Show that, in the Debye theory, the number of excited vibrational modes in the frequency range ##\nu## to ##\nu+d\nu##, at temperature T, is proportional to x2e-x, where ##x=h\nu/kT##. The maximum in this function occurs at a frequency ##\nu'=2kT/h##; hence ##\nu'→0## as ##T→0##.

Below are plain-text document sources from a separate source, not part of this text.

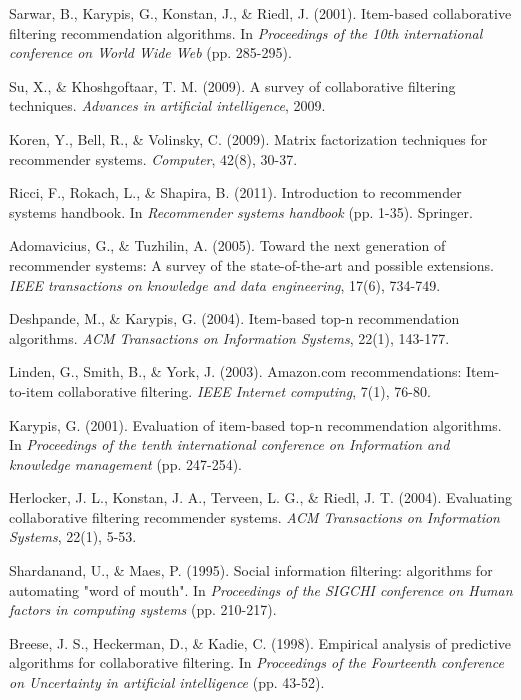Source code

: \documentclass[12pt,a4paper]{article}
\begin{document}
\begin{thebibliography}{15}

Sarwar, B., Karypis, G., Konstan, J., \& Riedl, J. (2001). Item-based collaborative filtering recommendation algorithms. In \textit{Proceedings of the 10th international conference on World Wide Web} (pp. 285-295).

Su, X., \& Khoshgoftaar, T. M. (2009). A survey of collaborative filtering techniques. \textit{Advances in artificial intelligence}, 2009.

Koren, Y., Bell, R., \& Volinsky, C. (2009). Matrix factorization techniques for recommender systems. \textit{Computer}, 42(8), 30-37.

Ricci, F., Rokach, L., \& Shapira, B. (2011). Introduction to recommender systems handbook. In \textit{Recommender systems handbook} (pp. 1-35). Springer.

Adomavicius, G., \& Tuzhilin, A. (2005). Toward the next generation of recommender systems: A survey of the state-of-the-art and possible extensions. \textit{IEEE transactions on knowledge and data engineering}, 17(6), 734-749.

Deshpande, M., \& Karypis, G. (2004). Item-based top-n recommendation algorithms. \textit{ACM Transactions on Information Systems}, 22(1), 143-177.

Linden, G., Smith, B., \& York, J. (2003). Amazon.com recommendations: Item-to-item collaborative filtering. \textit{IEEE Internet computing}, 7(1), 76-80.

Karypis, G. (2001). Evaluation of item-based top-n recommendation algorithms. In \textit{Proceedings of the tenth international conference on Information and knowledge management} (pp. 247-254).

Herlocker, J. L., Konstan, J. A., Terveen, L. G., \& Riedl, J. T. (2004). Evaluating collaborative filtering recommender systems. \textit{ACM Transactions on Information Systems}, 22(1), 5-53.

Shardanand, U., \& Maes, P. (1995). Social information filtering: algorithms for automating "word of mouth". In \textit{Proceedings of the SIGCHI conference on Human factors in computing systems} (pp. 210-217).

Breese, J. S., Heckerman, D., \& Kadie, C. (1998). Empirical analysis of predictive algorithms for collaborative filtering. In \textit{Proceedings of the Fourteenth conference on Uncertainty in artificial intelligence} (pp. 43-52).


\end{thebibliography}
\end{document}
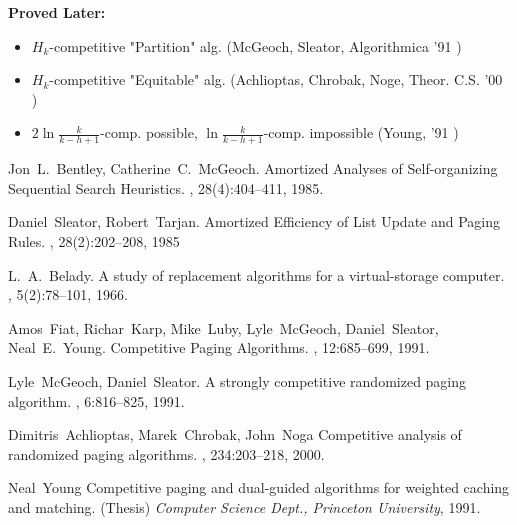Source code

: \documentclass[11pt]{article}
\begin{document}
{\bf Proved Later:}
\begin{itemize}
	\item $H_k$-competitive "Partition" alg. (McGeoch, Sleator, Algorithmica '91 \cite{mcgeoch91})
	\item $H_k$-competitive "Equitable" alg. (Achlioptas, Chrobak, Noge, Theor. C.S. '00 \cite{achli00})
	\item $2\ln\frac{k}{k-h+1}$-comp. possible, $\ln\frac{k}{k-h+1}$-comp. impossible (Young, '91 \cite{young91})
\end{itemize}




\begin{thebibliography}{42}

Jon~L.~Bentley, Catherine~C.~McGeoch.
\newblock Amortized Analyses of Self-organizing Sequential Search Heuristics.
, 28(4):404--411, 1985.

Daniel~Sleator, Robert~Tarjan.
\newblock Amortized Efficiency of List Update and Paging Rules.
, 28(2):202--208, 1985

L.~A.~Belady.
\newblock A study of replacement algorithms for a virtual-storage computer.
, 5(2):78--101, 1966.

Amos~Fiat, Richar~Karp, Mike~Luby, Lyle~McGeoch, Daniel~Sleator, Neal~E.~Young.
\newblock Competitive Paging Algorithms.
, 12:685--699, 1991.

Lyle~McGeoch, Daniel~Sleator.
\newblock A strongly competitive randomized paging algorithm.
, 6:816--825, 1991.

Dimitris~Achlioptas, Marek~Chrobak, John~Noga
\newblock Competitive analysis of randomized paging algorithms.
, 234:203--218, 2000.

Neal~Young
\newblock Competitive paging and dual-guided algorithms for weighted caching and matching.  
\newblock (Thesis) {\em Computer Science Dept., Princeton University}, 1991.

\end{thebibliography}
\end{document}
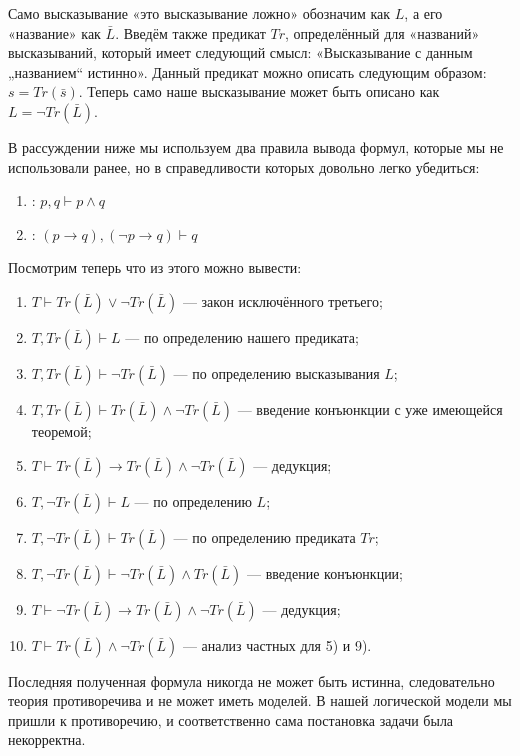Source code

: Само высказывание «это высказывание ложно» обозначим как $L$, а его «название» как $\bar{L}$. Введём также предикат $Tr$, определённый для «названий» высказываний, который имеет следующий смысл: «Высказывание с данным „названием“ истинно». Данный предикат можно описать следующим образом: $s = Tr(\bar{s})$. Теперь само наше высказывание может быть описано как $L = \neg Tr(\bar{L})$.

В рассуждении ниже мы используем два правила вывода формул, которые мы не использовали ранее, но в справедливости которых довольно легко убедиться:

\begin{enumerate}
\item {}: $p, q\vdash p\land q$
\item {}: $(p\to q), (\neg p\to q)\vdash q$
\end{enumerate}

Посмотрим теперь что из этого можно вывести:

\begin{enumerate}
\item  $T\vdash Tr(\bar{L})\vee\neg Tr(\bar{L})$ — закон исключённого третьего;
\item  $T, Tr(\bar{L})\vdash L$ — по определению нашего предиката;
\item  $T, Tr(\bar{L})\vdash \neg Tr(\bar{L})$ — по определению высказывания $L$;
\item  $T, Tr(\bar{L})\vdash Tr(\bar{L})\wedge\neg Tr(\bar{L})$ — введение конъюнкции с уже имеющейся теоремой;
\item  $T\vdash Tr(\bar{L})\rightarrow Tr(\bar{L})\wedge\neg Tr(\bar{L})$ — дедукция;
\item  $T, \neg Tr(\bar{L})\vdash L$ — по определению $L$;
\item  $T, \neg Tr(\bar{L}) \vdash Tr(\bar{L})$ — по определению предиката $Tr$;
\item  $T, \neg Tr(\bar{L})\vdash \neg Tr(\bar{L}) \wedge Tr(\bar{L})$ — введение конъюнкции;
\item  $T\vdash \neg Tr(\bar{L})\rightarrow Tr(\bar{L})\wedge\neg Tr(\bar{L})$ — дедукция;
\item  $T\vdash Tr(\bar{L})\wedge\neg Tr(\bar{L})$ — анализ частных для 5) и 9).
\end{enumerate}

Последняя полученная формула никогда не может быть истинна, следовательно теория противоречива и не может иметь моделей. В нашей логической модели мы пришли к противоречию, и соответственно сама постановка задачи была некорректна.

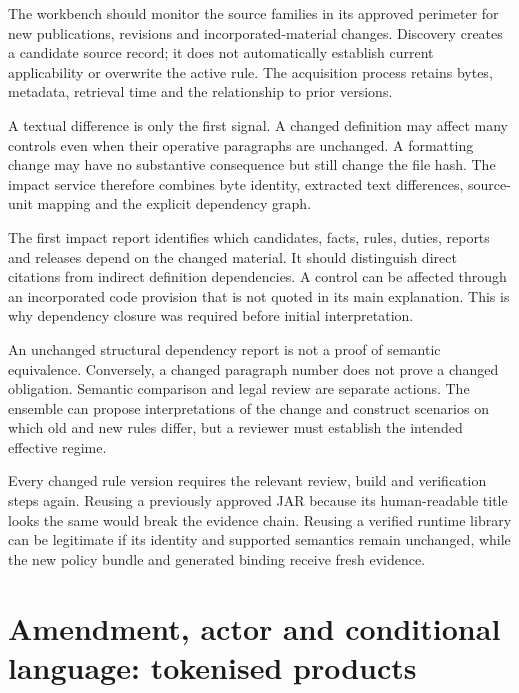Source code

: The workbench should monitor the source families in its approved perimeter for
new publications, revisions and incorporated-material changes. Discovery creates
a candidate source record; it does not automatically establish current
applicability or overwrite the active rule. The acquisition process retains bytes,
metadata, retrieval time and the relationship to prior versions.

A textual difference is only the first signal. A changed definition may affect
many controls even when their operative paragraphs are unchanged. A formatting
change may have no substantive consequence but still change the file hash. The
impact service therefore combines byte identity, extracted text differences,
source-unit mapping and the explicit dependency graph.


The first impact report identifies which candidates, facts, rules, duties,
reports and releases depend on the changed material. It should distinguish direct
citations from indirect definition dependencies. A control can be affected through
an incorporated code provision that is not quoted in its main explanation. This
is why dependency closure was required before initial interpretation.

An unchanged structural dependency report is not a proof of semantic equivalence.
Conversely, a changed paragraph number does not prove a changed obligation.
Semantic comparison and legal review are separate actions. The ensemble can
propose interpretations of the change and construct scenarios on which old and
new rules differ, but a reviewer must establish the intended effective regime.

Every changed rule version requires the relevant review, build and verification
steps again. Reusing a previously approved JAR because its human-readable title
looks the same would break the evidence chain. Reusing a verified runtime library
can be legitimate if its identity and supported semantics remain unchanged, while
the new policy bundle and generated binding receive fresh evidence.

\section{Amendment, actor and conditional language: tokenised products}
\label{merge:P-01-problem:03}


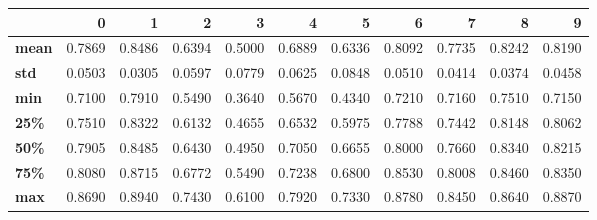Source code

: \begin{tabular}{lrrrrrrrrrr}
\toprule
{} &       0 &       1 &       2 &       3 &       4 &       5 &       6 &       7 &       8 &       9 \\
\midrule
\textbf{mean} &  0.7869 &  0.8486 &  0.6394 &  0.5000 &  0.6889 &  0.6336 &  0.8092 &  0.7735 &  0.8242 &  0.8190 \\
\textbf{std } &  0.0503 &  0.0305 &  0.0597 &  0.0779 &  0.0625 &  0.0848 &  0.0510 &  0.0414 &  0.0374 &  0.0458 \\
\textbf{min } &  0.7100 &  0.7910 &  0.5490 &  0.3640 &  0.5670 &  0.4340 &  0.7210 &  0.7160 &  0.7510 &  0.7150 \\
\textbf{25\% } &  0.7510 &  0.8322 &  0.6132 &  0.4655 &  0.6532 &  0.5975 &  0.7788 &  0.7442 &  0.8148 &  0.8062 \\
\textbf{50\% } &  0.7905 &  0.8485 &  0.6430 &  0.4950 &  0.7050 &  0.6655 &  0.8000 &  0.7660 &  0.8340 &  0.8215 \\
\textbf{75\% } &  0.8080 &  0.8715 &  0.6772 &  0.5490 &  0.7238 &  0.6800 &  0.8530 &  0.8008 &  0.8460 &  0.8350 \\
\textbf{max } &  0.8690 &  0.8940 &  0.7430 &  0.6100 &  0.7920 &  0.7330 &  0.8780 &  0.8450 &  0.8640 &  0.8870 \\
\bottomrule
\end{tabular}
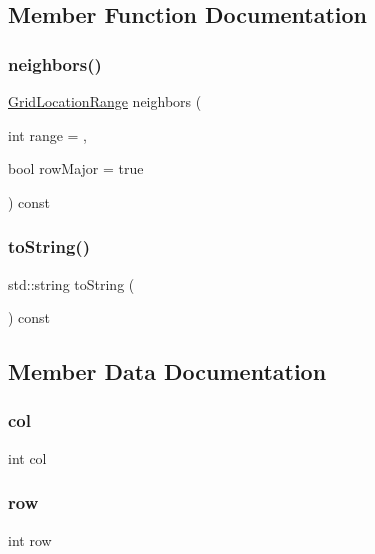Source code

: \subsection{Member Function Documentation}
\mbox{\label{structGridLocation_a094f1ff0e132adda3ebe98103a24f8a4}} 
\subsubsection{\texorpdfstring{neighbors()}{neighbors()}}
{\footnotesize\ttfamily \mbox{\hyperlink{classGridLocationRange}{Grid\+Location\+Range}} neighbors (\begin{DoxyParamCaption}\item[{int}]{range = {},  }\item[{bool}]{row\+Major = {\ttfamily true} }\end{DoxyParamCaption}) const}

\mbox{\label{structGridLocation_a1fe5121d6528fdea3f243321b3fa3a49}} 
\subsubsection{\texorpdfstring{to\+String()}{toString()}}
{\footnotesize\ttfamily std\+::string to\+String (\begin{DoxyParamCaption}{ }\end{DoxyParamCaption}) const}



\subsection{Member Data Documentation}
\mbox{\label{structGridLocation_afb52e720f5f0c483db5861f9e42e924e}} 
\subsubsection{\texorpdfstring{col}{col}}
{\footnotesize\ttfamily int col}

\mbox{\label{structGridLocation_af1d3cff2e4538e23400e260bae3dadad}} 
\subsubsection{\texorpdfstring{row}{row}}
{\footnotesize\ttfamily int row}

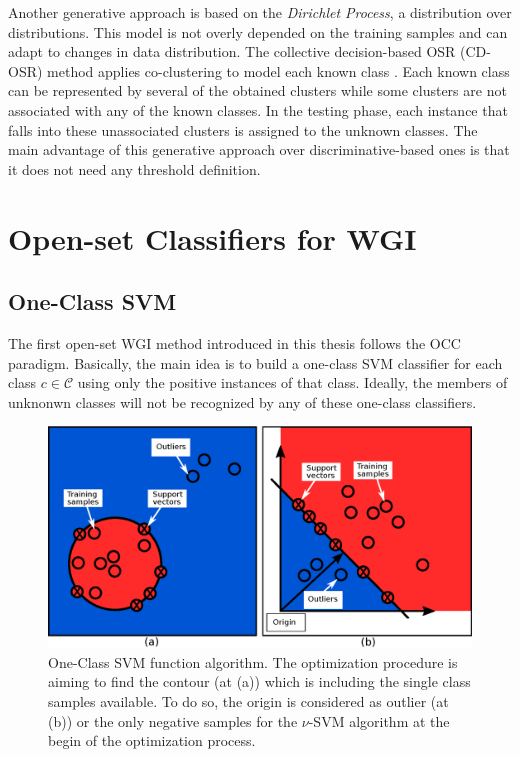 Another generative approach is based on the \textit{Dirichlet Process}, a distribution over distributions. This model is not overly depended on the training samples and can adapt to changes in data distribution. The collective decision-based OSR (CD-OSR) method applies co-clustering to model each known class \parencite{geng2018collective}. Each known class can be represented by several of the obtained clusters while some clusters are not associated with any of the known classes. In the testing phase, each instance that falls into these unassociated clusters is assigned to the unknown classes. The main advantage of this generative approach over discriminative-based ones is that it does not need any threshold definition.

\section{Open-set Classifiers for WGI}
\label{chap:openset:sec:Open_set_classifiers_for_WGI}

\subsection{One-Class SVM}\label{chap:openset:sec:OCSVM_description}

The first open-set WGI method introduced in this thesis follows the OCC paradigm. Basically, the main idea is to build a one-class SVM classifier for each class $c \in \mathcal{C}$ using only the positive instances of that class. Ideally, the members of unknonwn classes will not be recognized by any of these one-class classifiers.

\begin{figure}[t]
	\begin{center}
    	\includegraphics[scale=0.70]{Figures/OCSVM_diagrams.eps}
		\caption{One-Class SVM function algorithm. The optimization procedure is aiming to find the contour (at (a)) which is including the single class samples available. To do so, the origin is considered as outlier (at (b)) or the only negative samples for the $\nu$-SVM algorithm at the begin of the optimization process.}
		\label{chap:openset:fig:ocsvm_single_class}
	\end{center}
\end{figure}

2. The attempt at a solution
The Debye theory gives that ##g(\nu)\sim α\nu^2##. Since the problem comtains the term of ##e^{-x}##. I think it might be related to the partition equation of single excited classic oscillator(##n>0##):
$$q(\theta_i)=e^{-\frac{3\theta_i}{2T}}\Sigma_{n=0}^{\infty}(e^{-\theta_i/T})^n=\frac{e^\frac{3\theta_i}{2T}}{1-e^{-\theta_i/t}}$$
where ##\theta_i=h\nu_i/k##. So the partition equation for the monoatomic crystal becoms:
$$Q=e^{-N\phi(0)/2kT}\Pi_{i=1}^{3N}q(\theta_i)$$
and
$$-lnQ = \frac{N\phi(0)}{2kT}+\int^\infty_0[ln(1-e^{-h\nu/kT})+\frac{3h\nu}{2kT}]g(\nu)d\nu$$
where ##\phi(0)## is the internal energy of all the atoms in the crystal are at equilibrium locations and ##N## the number of atoms. With these equations and:
$$\int^\infty_0g(\nu)d\nu=3N$$
How should I proceed to get ##g(\nu)d\nu## ?